Moreover, all Europeans can thank Prime Minister Cameron for his success in pushing the EU to re-enforce its existing drive to become more competitive. That will be hugely to the benefit of the whole of the EU. Every Member State will welcome the re-affirmation of the commitment to `subsidiarity’ – the process of only taking decisions at the EU level where demonstrably necessary.
On Brexit specific financial issues:
· The UK recognises that the euro area will deepen its economic and financial integration and will not obstruct that.
· The City may not be too pleased at the way in which it is to be `protected’: “single rulebook concerning prudential requirements for credit institutions …may need to be conceived in a more uniform manner” for the euro area but for non-banking union states “different sets of Union rules may have to be adopted in secondary law, thus contributing to financial stability.” What can this mean? This seems to give the UK the right to have tougher rules as it would be an extraordinary breach of the single market to have lower standards. So the UK could gold-plate say capital adequacy standards via higher capital requirements for UK banks – a long-held objective since arguments over CRDIV to ensure financial stability in the UK given its outsize banking sector.

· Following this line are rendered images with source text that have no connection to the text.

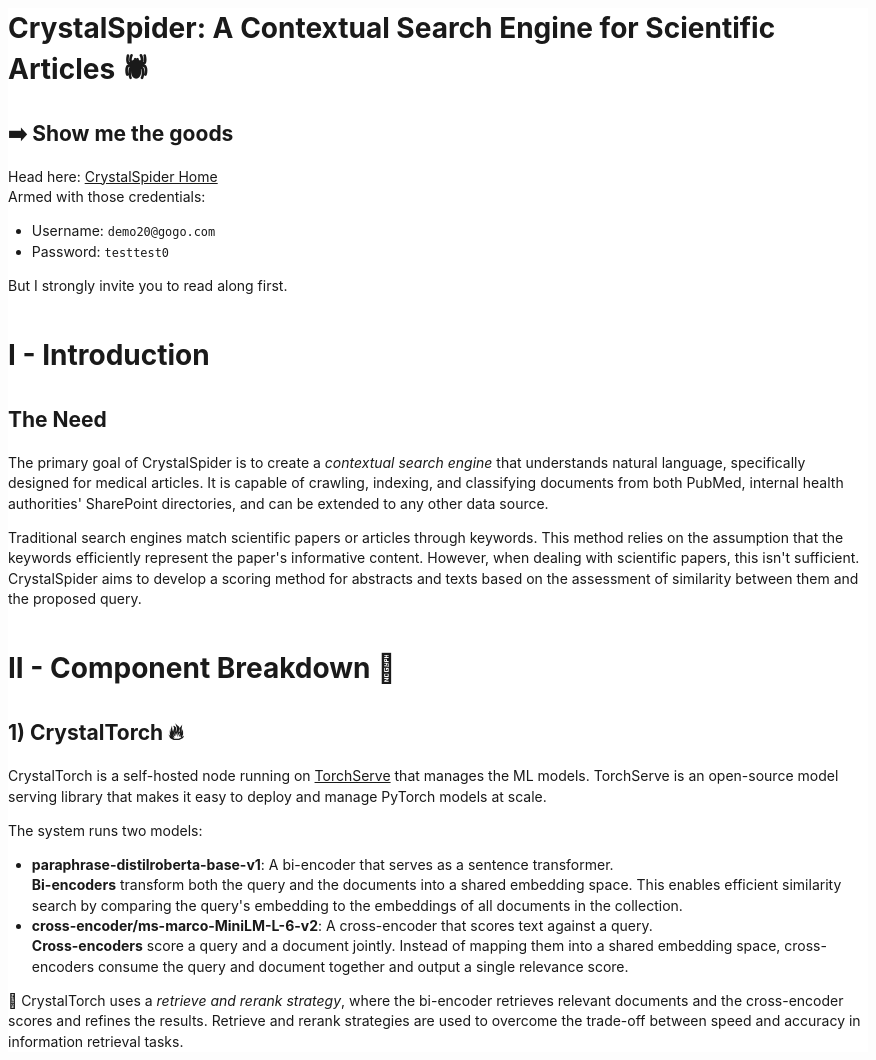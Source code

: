 # CrystalSpider: A Contextual Search Engine for Scientific Articles 🕷️

## ➡️ Show me the goods 

Head here: [CrystalSpider Home](https://smartgym.mkadmi.tech/pages/knowledge-base)  
Armed with those credentials: 
 - Username: `demo20@gogo.com`
 - Password: `testtest0`

But I strongly invite you to read along first. 

# I - Introduction

## The Need 

The primary goal of CrystalSpider is to create a _contextual search engine_ that understands natural language, specifically designed for medical articles. It is capable of crawling, indexing, and classifying documents from both PubMed, internal health authorities' SharePoint directories, and can be extended to any other data source. 

Traditional search engines match scientific papers or articles through keywords. This method relies on the assumption that the keywords efficiently represent the paper's informative content. However, when dealing with scientific papers, this isn't sufficient. CrystalSpider aims to develop a scoring method for abstracts and texts based on the assessment of similarity between them and the proposed query.

# II - Component Breakdown 🚀

## 1) CrystalTorch 🔥

CrystalTorch is a self-hosted node running on [TorchServe](https://pytorch.org/serve/) that manages the ML models. TorchServe is an open-source model serving library that makes it easy to deploy and manage PyTorch models at scale.

The system runs two models:

- **paraphrase-distilroberta-base-v1**: A bi-encoder that serves as a sentence transformer.  
**Bi-encoders** transform both the query and the documents into a shared embedding space. This enables efficient similarity search by comparing the query's embedding to the embeddings of all documents in the collection.
- **cross-encoder/ms-marco-MiniLM-L-6-v2**: A cross-encoder that scores text against a query.  
**Cross-encoders** score a query and a document jointly. Instead of mapping them into a shared embedding space, cross-encoders consume the query and document together and output a single relevance score.

📜 CrystalTorch uses a _retrieve and rerank strategy_, where the bi-encoder retrieves relevant documents and the cross-encoder scores and refines the results. Retrieve and rerank strategies are used to overcome the trade-off between speed and accuracy in information retrieval tasks.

· The UK explicitly stated it was not asking for any veto and the proposal ensures the UK cannot be an effective veto on managing the banking union or euro area integration.
· However, the key “[X]” members of the Council who can object to a QMV vote on legislative acts relating to the banking union is likely to be hard-fought - both as a number of votes and the specific acts to which it applies. Currently, the ability of Outs to prevent actions is limited to very specific actions by the European Banking Authority and it ceases if there are four or fewer OUTs. Given the expectation of enlargement of the euro area in say the next decade, will the INs agree to a smaller number and apply it to a far wider range of actions??? When does it become a de facto veto on banking union matters?
· There is also a virtually-incomprehensible section on not changing the voting rules within the Single Resolution Mechanism. Given the scale of UK- domiciled activity in euro-denominated financial markets, this may be a key item for financial stability in an extreme crisis.